We look like what we are, Daisy told herself morosely. What we will be some day. Two unmarried friends – Miss Bell in her black, and Miss Livesey in her coat like a tent. Thousands like them all over the country, cast in the same mould. Women living on the stories of their sweethearts being killed in the war; women with mothers and fathers to care for, and women who couldn’t get a man, as Martha would undoubtedly have said.
For such a little precious time Sam had made her feel beautiful. She had felt
passion
when he kissed her; she had gloried in merely walking along by his side, and because he had made her feel beautiful, the beauty had been there. She had seen it reflected in the fluted mirror over the fireplace. Her eyes had shone and her hair had curled round her face just the way she wanted it to. He had told her she reminded him of Olivia De Havilland, and she had believed him. Olivia De Havilland gazing up at Errol Flynn as he raised a quizzical
eyebrow
before sweeping her into his arms, devouring her with kisses before leaping off a balcony and swinging from a chandelier with a sword in his hand to fight off seven men single-handed.
Now all that was over and she might as well admit it. She was an
unclaimed blessing
, as she had told Sam, making him shout with laughter and lift her off her feet in the street.
‘I once had an affair with a married man,’ she would say in years to come. Just as Florence had said on the day of the funeral. She stared across the table at the familiar sight of her friend pulling on the lace gloves, adjusting the neat frill at her bony wrists.
‘Have you ever slept with a man?’
She asked the question in a kind of desperation as they walked out into a day turned cloudy and grey. A gust of wind whipped an empty cigarette packet round her ankles.
‘Don’t talk filthy.’ Florence laughed and held the folds of her coat more closely round her. ‘Where to now? Home?’
She linked her arm in Daisy’s as they moved into the labyrinth of streets behind the café, and Daisy wished she wouldn’t. It made them look … oh, dear God, she didn’t know
what
it made them look like, but it irritated her. What was wrong with her? There was a singing in her veins that would not be stilled; she felt as frantic as she imagined a butterfly would, held captive in the palm of a hand.
What was
wrong
with her? There was a man striding along across the street and she thought he looked like Sam, then admitted that every tall dark man reminded her of Sam. For a little while she fantasized that it had been him; that he had come to find her, telling her that his wife wanted to divorce him.
‘I love you,’ he would say in his beautiful voice. ‘I thought I could go away and forget you, but I was wrong. You are there before me, every waking moment. I see your face before I sleep and wake to find you with me still. Come live with me and be my love, Daisybell.’ Only Sam had ever said her name like that.
‘There’s a house across the street with a FOR SALE notice in the window,’ Florence was saying. ‘How would you fancy being a landlady, Daisy?’
She was joking. Daisy knew she was joking, but on a sudden whim she brushed Florence’s arm away and crossed the street to stare up at the three-storeyed house, with a framed plate alongside the door: HAVENREST MRS ENTWISTLE, CHORLEY.

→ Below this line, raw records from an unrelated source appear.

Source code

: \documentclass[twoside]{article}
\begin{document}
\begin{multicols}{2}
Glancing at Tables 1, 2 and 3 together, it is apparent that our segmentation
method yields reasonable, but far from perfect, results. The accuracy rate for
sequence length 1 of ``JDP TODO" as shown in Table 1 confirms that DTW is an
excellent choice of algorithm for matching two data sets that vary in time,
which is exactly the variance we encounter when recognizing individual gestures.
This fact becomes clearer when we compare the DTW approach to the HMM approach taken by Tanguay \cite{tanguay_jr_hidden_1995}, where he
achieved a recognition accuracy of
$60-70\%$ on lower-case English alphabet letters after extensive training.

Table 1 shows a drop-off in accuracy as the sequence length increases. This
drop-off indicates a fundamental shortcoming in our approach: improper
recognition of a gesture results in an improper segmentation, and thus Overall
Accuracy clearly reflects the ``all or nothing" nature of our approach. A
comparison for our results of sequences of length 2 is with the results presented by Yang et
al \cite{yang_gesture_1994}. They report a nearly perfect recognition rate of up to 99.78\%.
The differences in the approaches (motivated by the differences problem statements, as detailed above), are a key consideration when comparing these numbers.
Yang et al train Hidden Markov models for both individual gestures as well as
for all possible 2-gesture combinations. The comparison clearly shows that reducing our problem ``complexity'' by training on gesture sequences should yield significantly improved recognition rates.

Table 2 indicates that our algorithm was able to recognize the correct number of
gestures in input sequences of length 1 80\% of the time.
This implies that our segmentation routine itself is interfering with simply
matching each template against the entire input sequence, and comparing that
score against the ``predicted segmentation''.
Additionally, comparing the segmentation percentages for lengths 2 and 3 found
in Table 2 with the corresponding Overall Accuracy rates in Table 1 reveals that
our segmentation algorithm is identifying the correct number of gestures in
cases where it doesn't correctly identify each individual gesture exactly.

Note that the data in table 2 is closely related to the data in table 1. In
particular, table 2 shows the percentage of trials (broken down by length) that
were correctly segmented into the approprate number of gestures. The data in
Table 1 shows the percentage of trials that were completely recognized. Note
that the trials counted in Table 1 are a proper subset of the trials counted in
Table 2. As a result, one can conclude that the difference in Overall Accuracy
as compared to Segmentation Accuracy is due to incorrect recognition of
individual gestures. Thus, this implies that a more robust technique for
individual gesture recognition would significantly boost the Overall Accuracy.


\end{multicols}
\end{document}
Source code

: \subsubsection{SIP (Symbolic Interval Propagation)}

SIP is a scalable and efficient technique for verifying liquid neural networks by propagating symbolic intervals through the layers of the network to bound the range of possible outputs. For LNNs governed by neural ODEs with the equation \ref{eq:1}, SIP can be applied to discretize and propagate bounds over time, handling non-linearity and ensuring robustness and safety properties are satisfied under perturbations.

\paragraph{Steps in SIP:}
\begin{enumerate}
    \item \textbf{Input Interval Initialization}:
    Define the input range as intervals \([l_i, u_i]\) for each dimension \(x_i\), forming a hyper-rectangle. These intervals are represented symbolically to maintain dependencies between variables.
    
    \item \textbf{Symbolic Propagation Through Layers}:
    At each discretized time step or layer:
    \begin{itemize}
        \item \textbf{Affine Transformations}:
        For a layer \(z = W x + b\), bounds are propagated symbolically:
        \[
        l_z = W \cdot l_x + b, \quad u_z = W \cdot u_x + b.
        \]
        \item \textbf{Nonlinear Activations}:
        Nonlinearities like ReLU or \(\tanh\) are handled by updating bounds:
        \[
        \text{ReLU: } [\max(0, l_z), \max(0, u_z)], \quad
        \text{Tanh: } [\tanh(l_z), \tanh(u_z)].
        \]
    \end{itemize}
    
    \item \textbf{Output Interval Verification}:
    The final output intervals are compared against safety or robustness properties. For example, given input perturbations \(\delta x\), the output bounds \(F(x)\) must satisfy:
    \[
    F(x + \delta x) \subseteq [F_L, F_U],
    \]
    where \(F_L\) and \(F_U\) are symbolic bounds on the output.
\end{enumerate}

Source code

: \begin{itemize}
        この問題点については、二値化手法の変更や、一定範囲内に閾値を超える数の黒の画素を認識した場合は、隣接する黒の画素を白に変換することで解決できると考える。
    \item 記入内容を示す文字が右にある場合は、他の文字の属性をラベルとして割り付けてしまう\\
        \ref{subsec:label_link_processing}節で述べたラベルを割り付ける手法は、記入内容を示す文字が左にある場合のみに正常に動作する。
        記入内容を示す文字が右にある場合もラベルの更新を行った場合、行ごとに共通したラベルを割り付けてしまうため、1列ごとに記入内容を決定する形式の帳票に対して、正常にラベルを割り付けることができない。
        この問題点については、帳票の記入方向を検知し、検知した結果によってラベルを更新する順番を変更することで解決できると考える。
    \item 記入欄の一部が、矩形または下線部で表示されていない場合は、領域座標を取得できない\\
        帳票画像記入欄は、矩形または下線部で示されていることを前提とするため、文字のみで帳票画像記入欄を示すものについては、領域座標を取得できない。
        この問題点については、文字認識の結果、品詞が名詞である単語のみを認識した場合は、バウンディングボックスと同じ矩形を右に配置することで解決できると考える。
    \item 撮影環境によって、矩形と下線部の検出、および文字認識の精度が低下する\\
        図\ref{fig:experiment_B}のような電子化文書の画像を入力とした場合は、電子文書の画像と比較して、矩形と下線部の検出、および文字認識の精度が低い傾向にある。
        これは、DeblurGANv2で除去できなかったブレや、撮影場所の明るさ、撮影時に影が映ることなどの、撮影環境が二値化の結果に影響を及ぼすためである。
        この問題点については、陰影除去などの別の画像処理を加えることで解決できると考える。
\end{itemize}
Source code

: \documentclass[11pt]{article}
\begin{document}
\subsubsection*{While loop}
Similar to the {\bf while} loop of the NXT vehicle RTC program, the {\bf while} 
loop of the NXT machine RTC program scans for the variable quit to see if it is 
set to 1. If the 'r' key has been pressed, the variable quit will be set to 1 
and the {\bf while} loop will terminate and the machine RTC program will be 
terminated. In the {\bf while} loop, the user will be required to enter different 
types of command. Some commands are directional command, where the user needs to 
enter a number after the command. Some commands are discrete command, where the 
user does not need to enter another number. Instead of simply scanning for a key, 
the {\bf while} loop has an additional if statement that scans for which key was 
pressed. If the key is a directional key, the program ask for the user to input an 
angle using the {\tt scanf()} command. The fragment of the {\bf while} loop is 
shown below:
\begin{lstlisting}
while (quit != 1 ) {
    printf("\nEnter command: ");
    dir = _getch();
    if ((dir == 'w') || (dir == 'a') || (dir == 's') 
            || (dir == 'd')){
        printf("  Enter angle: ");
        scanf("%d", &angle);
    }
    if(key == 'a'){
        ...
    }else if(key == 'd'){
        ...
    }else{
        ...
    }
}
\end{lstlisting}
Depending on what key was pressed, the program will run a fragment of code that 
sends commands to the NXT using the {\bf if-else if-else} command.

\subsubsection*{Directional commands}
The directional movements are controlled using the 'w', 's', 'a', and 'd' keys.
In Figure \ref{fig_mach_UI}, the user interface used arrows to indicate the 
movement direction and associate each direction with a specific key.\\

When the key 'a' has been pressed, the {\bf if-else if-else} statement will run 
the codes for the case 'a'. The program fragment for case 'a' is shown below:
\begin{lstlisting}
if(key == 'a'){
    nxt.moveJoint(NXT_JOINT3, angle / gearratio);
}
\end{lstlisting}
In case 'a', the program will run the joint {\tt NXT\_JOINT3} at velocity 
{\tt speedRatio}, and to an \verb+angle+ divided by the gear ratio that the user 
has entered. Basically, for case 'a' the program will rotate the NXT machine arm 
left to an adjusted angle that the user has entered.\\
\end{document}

‘That’s to show families from Chorley they will be welcome here,’ she said. ‘My father told me that was common practice when these houses were built.’ She looked up at the dignified frontage. ‘It showed Chorley visitors that if they stayed here with Mrs Entwistle from their home town they wouldn’t be diddled. No charging for the cruet, a shilling a week, or anything like that. And look. This house is at the centre of the terrace, so it has a flattish gable in place of the normal eaves. My father used to spend most of the holiday week wandering about, leaving me mother to traipse round the shops. He used to take me with him and point things out to me.’
‘A bit of a scholar, your father.’ Florence stared up at the house. ‘I guessed the books in your bookcase had once belonged to him. Philosophy, architecture, Victorian social history. I do admire self-taught men.’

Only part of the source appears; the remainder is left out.